The Nassau County Breast and Cervical Cancer Screening Partnership will welcome the new year by offering free medical screenings - mammograms for uninsured women 40 and older and cervical exams for uninsured women 18 and older at the Nassau University Medical Center.

The cancer screenings will take place Saturday, Jan. 12, at the medical center at 2201 Hempstead Tpke. in East Meadow from 8:30 a.m. to 3:30 p.m.

A number of community organizations, like Planned Parenthood, and hospitals, such as South Nassau Communities Hospital in Oceanside, belong to the breast and cervical cancer partnership.

Although Long Island breast cancer rates have fallen recently, the disease remains a threat. The American Cancer Society estimates that by the end of 2007, 1,164 Nassau County women will have been diagnosed with the disease this year alone. Between 2000 and 2004, Suffolk averaged 239 breast cancer deaths annually and in Nassau the yearly average was 248.

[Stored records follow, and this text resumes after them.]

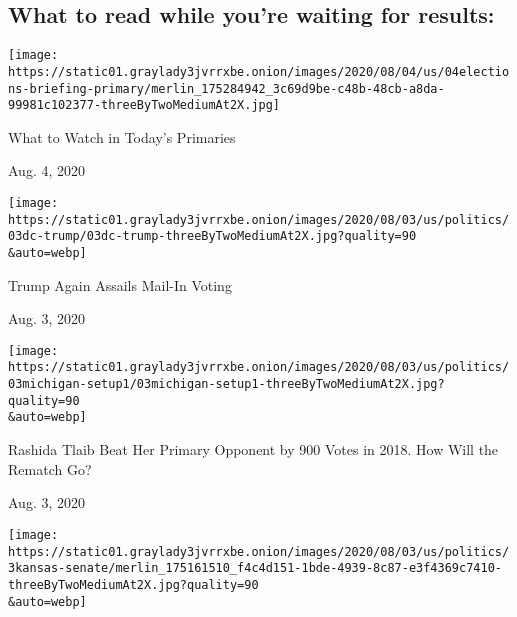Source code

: \hypertarget{what-to-read-while-youre-waiting-for-results}{%
\subsection{What to read while you're waiting for
results:}\label{what-to-read-while-youre-waiting-for-results}}

\href{https://www.nytimes3xbfgragh.onion/2020/08/04/us/elections/primary-election-michigan-arizona-kansas.html?action=click\&module=ELEX_results\&pgtype=Interactive\&region=RelatedCoverage}{}

\texttt{[image: https://static01.graylady3jvrrxbe.onion/images/2020/08/04/us/04elections-briefing-primary/merlin\_175284942\_3c69d9be-c48b-48cb-a8da-99981c102377-threeByTwoMediumAt2X.jpg]}

What to Watch in Today's Primaries

Aug. 4, 2020

\href{https://www.nytimes3xbfgragh.onion/2020/08/03/us/politics/trump-mail-in-voting.html?action=click\&module=ELEX_results\&pgtype=Interactive\&region=RelatedCoverage}{}

\texttt{[image: https://static01.graylady3jvrrxbe.onion/images/2020/08/03/us/politics/03dc-trump/03dc-trump-threeByTwoMediumAt2X.jpg?quality=90\\\&auto=webp]}

Trump Again Assails Mail-In Voting

Aug. 3, 2020

\href{https://www.nytimes3xbfgragh.onion/2020/08/03/us/politics/michigan-primary-rashida-tlaib-brenda-jones.html?action=click\&module=ELEX_results\&pgtype=Interactive\&region=RelatedCoverage}{}

\texttt{[image: https://static01.graylady3jvrrxbe.onion/images/2020/08/03/us/politics/03michigan-setup1/03michigan-setup1-threeByTwoMediumAt2X.jpg?quality=90\\\&auto=webp]}

Rashida Tlaib Beat Her Primary Opponent by 900 Votes in 2018. How Will
the Rematch Go?

Aug. 3, 2020

\href{https://www.nytimes3xbfgragh.onion/2020/08/03/us/politics/kris-kobach-kansas-senate-primary.html?action=click\&module=ELEX_results\&pgtype=Interactive\&region=RelatedCoverage}{}

\texttt{[image: https://static01.graylady3jvrrxbe.onion/images/2020/08/03/us/politics/3kansas-senate/merlin\_175161510\_f4c4d151-1bde-4939-8c87-e3f4369c7410-threeByTwoMediumAt2X.jpg?quality=90\\\&auto=webp]}

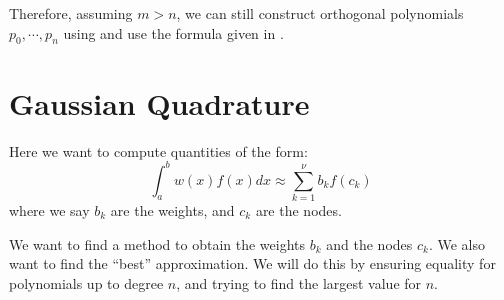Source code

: \documentclass[../Main.tex]{subfiles}
\begin{document}
Therefore, assuming $m > n$, we can still construct orthogonal polynomials $p_0, \cdots, p_n$ using  and use the formula given in .
\section{Gaussian Quadrature}
Here we want to compute quantities of the form:
\begin{equation}
    \int_{a}^{b} w(x) f(x) dx \approx \sum_{k=1}^{\nu} b_k f(c_k)
    \label{eqnGaussQuadrat}
\end{equation}
where we say $b_k$ are the weights, and $c_k$ are the nodes.

We want to find a method to obtain the weights $b_k$ and the nodes $c_k$. We also want to find the ``best'' approximation. We will do this by ensuring equality for polynomials up to degree $n$, and trying to find the largest value for $n$.
\end{document}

"We value this type of program as it is vital for the NHCC [Nassau Health Care Corp.] to reach out to our underserved communities in order to fulfill our mission," said corporation spokeswoman Shelly Lotenberg. "Thanks to this grant, we have screened over 3,000 women in 2006 ... and have instituted a once-a-month Saturday screening where we have provided this lifesaving service to an additional 400 women for both breast and cervical cancer."

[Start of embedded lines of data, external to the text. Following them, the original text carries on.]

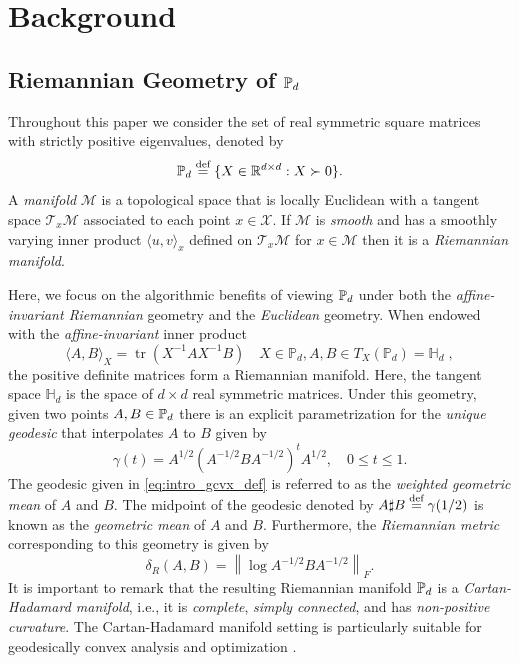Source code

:\documentclass[sn-nature]{sn-jnl}%
\theoremstyle{thmstyleone}%
\theoremstyle{thmstyletwo}%
\theoremstyle{thmstylethree}%
\begin{document}
\section{Background}

\subsection{Riemannian Geometry of $\mathbb{P}_d$}\label{sec:background}
Throughout this paper we consider the set of real symmetric square matrices with strictly positive eigenvalues, denoted by 
\[
\mathbb{P}_d \stackrel{\text{def}}{=} \{ X \in \mathbb{R}^{d\times d}: X \succ 0 \}.
\]
 A \textit{manifold} $\mathcal{M}$ is a topological space that is locally Euclidean with a tangent space $\mathcal{T}_x \mathcal{M}$ associated to each point $x \in \mathcal{X}$. If $\mathcal{M}$ is \textit{smooth} and has a smoothly varying inner product $\langle u, v \rangle_x$ defined on $\mathcal{T}_x \mathcal{M}$ for $x \in \mathcal{M}$ then it is a \textit{Riemannian manifold}. 

 Here, we focus on the algorithmic benefits of viewing $\mathbb{P}_d$ under both the \textit{affine-invariant Riemannian} geometry and the \textit{Euclidean} geometry. When endowed with the \textit{affine-invariant} inner product 
 \[\langle A, B\rangle_X=\operatorname{tr}\left(X^{-1} A X^{-1} B\right) \quad X \in \mathbb{P}_d, A, B \in T_X\left(\mathbb{P}_d\right)=\mathbb{H}_d \; ,\]
the positive definite matrices form a Riemannian manifold. 
Here, the tangent space $\mathbb{H}_d$ is the space of $d\times d$ real symmetric matrices. Under this geometry, given two points $A, B \in \mathbb{P}_d$ there is an explicit parametrization for the \textit{unique geodesic} that interpolates $A$ to $B$ given by 
 \begin{equation}\label{eq:intro_gcvx_def}
    \gamma(t)=A^{1 / 2}\left(A^{-1 / 2} B A^{-1 / 2}\right)^t A^{1 / 2}, \quad 0 \leq t \leq 1.
\end{equation}
The geodesic given in \eqref{eq:intro_gcvx_def} is referred to as the \textit{weighted geometric mean} of $A$ and $B$. The midpoint of the geodesic denoted by $A \sharp B \stackrel{\text{def}}{=} \gamma(1/2)$ is known as the \textit{geometric mean} of $A$ and $B$. Furthermore, the \textit{Riemannian metric} corresponding to this geometry is given by 
\begin{equation}\label{eq:riem-metric}
    \delta_R(A, B)=\left\|\log A^{-1 / 2} B A^{-1 / 2}\right\|_F.
\end{equation}
It is important to remark that the resulting Riemannian manifold $\mathbb{P}_d$ is a \textit{Cartan-Hadamard manifold}, i.e., it is \textit{complete}, \textit{simply connected}, and has \textit{non-positive curvature}.  The Cartan-Hadamard manifold setting is particularly suitable for geodesically convex analysis and optimization \cite{Bacak+2014}.
\end{document}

Partnership director Christine Mancuso said annual state grants provide funding for the screening program. The current grant - for $626,784 - expires in March.

Mancuso said on the second Saturday of each month the partnership screens women who can't afford mammograms; more screening is offered at other times.

"We made these [screenings] Saturdays because it made it easier for women who were working," Mancuso said.

Health care savings

John Boyko, president of the Long Island chapter of the international Association for Operations Management, wants Nassau and Suffolk health care executives to put efficient management and spending on their list of New Year's resolutions.

The management association plans a 2008 campaign to sign up local health care companies for a series of seminars that will teach how to cut costs by efficiently managing product inventories.

Boyko said the idea is based on a cost-savings technique established by Toyota and copied widely across the country. It is also referred to as "lean manufacturing."

"We provide education for companies that have to buy and sell products," said Boyko, who has a Westbury consulting firm called Summit Business Solutions. "We typically focus on how you can improve your cash flow by minimizing the amount of inventory you have to hold."

For example, Boyko said, hospitals must keep a certain amount of medication available for patients. But if they buy too much at one time, they might have to rent storage space outside the hospital - a costly expense.

Boyko said the workshops the association - also known as APICS - is planning will begin Jan. 29 and cost $400 to $900. More information is available at li-apics.org.

New pathology head

South Nassau Communities Hospital has appointed Dr. Ann Anderson chairwoman of pathology and clinical laboratories.

Anderson, formerly chief of the divisions of gynecologic pathology and genitourinary pathology at Long Island Jewish Medical Center, has almost 20 years' experience in anatomic pathology.

A 1982 graduate of New York Medical College in Valhalla, Anderson is a diplomate of the American Board of Pathology and Anatomic Pathology and also works as an assistant professor of pathology at Albert Einstein College of Medicine of Yeshiva University in the Bronx.

She is a fellow of the College of American Pathologists.